25 She is clothed with strength and dignity; she can laugh at the days to come.
26 She speaks with wisdom, and faithful instruction is on her tongue.
27 She watches over the affairs of her household and does not eat the bread of idleness.
28 Her children arise and call her blessed; her husband also, and he praises her:
29 "Many women do noble things, but you surpass them all."
30 Charm is deceptive, and beauty is fleeting; but a woman who fears the LORD is to be praised.
31 Give her the reward she has earned, and let her works bring her praise at the city gate.

In addition to... (originally published 6/23/09 as an attachment to the Woman, Feminism, and God post)

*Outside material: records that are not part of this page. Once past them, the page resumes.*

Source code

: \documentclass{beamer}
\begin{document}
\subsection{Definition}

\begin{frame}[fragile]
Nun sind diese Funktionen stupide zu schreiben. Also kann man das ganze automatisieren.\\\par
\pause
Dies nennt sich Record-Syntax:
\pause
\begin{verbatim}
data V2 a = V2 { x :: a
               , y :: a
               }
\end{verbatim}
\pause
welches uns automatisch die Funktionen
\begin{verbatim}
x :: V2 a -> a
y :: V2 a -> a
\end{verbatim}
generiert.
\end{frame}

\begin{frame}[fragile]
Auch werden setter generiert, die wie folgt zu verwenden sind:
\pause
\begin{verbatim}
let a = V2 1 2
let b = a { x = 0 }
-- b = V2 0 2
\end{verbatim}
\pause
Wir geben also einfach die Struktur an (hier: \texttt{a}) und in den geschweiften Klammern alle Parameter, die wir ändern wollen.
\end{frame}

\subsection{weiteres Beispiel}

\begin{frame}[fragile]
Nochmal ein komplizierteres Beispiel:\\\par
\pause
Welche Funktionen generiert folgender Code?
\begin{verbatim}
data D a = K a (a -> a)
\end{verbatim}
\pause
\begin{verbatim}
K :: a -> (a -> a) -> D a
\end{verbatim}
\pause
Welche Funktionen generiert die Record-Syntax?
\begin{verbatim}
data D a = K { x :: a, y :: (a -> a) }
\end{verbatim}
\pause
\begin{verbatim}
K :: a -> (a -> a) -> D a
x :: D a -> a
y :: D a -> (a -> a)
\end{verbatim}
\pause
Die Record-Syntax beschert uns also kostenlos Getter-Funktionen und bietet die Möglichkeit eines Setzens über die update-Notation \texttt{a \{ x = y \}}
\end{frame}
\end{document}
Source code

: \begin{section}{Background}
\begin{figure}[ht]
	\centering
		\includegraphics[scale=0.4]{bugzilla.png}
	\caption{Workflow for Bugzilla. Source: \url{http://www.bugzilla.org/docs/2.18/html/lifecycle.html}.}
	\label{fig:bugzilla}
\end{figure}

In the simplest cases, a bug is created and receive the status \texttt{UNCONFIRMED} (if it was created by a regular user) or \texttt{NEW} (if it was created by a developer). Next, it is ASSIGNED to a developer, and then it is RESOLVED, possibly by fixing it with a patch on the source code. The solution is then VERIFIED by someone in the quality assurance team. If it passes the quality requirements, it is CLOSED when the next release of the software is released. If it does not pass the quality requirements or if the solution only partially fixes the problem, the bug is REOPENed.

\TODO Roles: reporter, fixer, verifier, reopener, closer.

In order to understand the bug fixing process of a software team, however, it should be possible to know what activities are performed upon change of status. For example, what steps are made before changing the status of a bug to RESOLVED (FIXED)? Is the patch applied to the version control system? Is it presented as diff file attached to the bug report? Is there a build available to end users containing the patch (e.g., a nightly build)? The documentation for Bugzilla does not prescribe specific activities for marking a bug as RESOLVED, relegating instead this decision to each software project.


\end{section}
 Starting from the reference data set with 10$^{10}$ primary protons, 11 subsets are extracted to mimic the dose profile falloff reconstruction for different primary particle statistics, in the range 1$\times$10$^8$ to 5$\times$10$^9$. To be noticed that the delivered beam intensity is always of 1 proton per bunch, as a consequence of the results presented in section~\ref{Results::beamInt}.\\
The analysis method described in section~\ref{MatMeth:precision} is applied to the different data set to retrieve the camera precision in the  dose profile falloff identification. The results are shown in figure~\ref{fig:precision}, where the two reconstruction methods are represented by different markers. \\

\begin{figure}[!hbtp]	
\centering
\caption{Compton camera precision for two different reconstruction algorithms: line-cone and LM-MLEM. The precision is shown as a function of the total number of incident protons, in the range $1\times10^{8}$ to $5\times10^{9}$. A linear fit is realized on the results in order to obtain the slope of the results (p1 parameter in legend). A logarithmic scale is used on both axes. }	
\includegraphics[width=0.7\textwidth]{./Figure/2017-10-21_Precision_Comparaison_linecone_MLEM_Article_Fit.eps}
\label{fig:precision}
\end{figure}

This is just another thought in regards to the previous post: I believe that it generally doesn't matter what a man or woman or whoever thinks of you as a feminist, a woman, a Christian, or all three. You have to be who you want to be and be brave enough to be honest about where you stand, even if you are a walking contradiction. We are all complicated and no brand of feminism, ideology, or religion can ever do us just. I honestly think that in the end, what you, God, and your loved ones think of you is what really matters. If you're happy beating down the walls of patriarchy, then do it. If you want to be a stay-at-home mom, do that. You have the gift of choice: use it.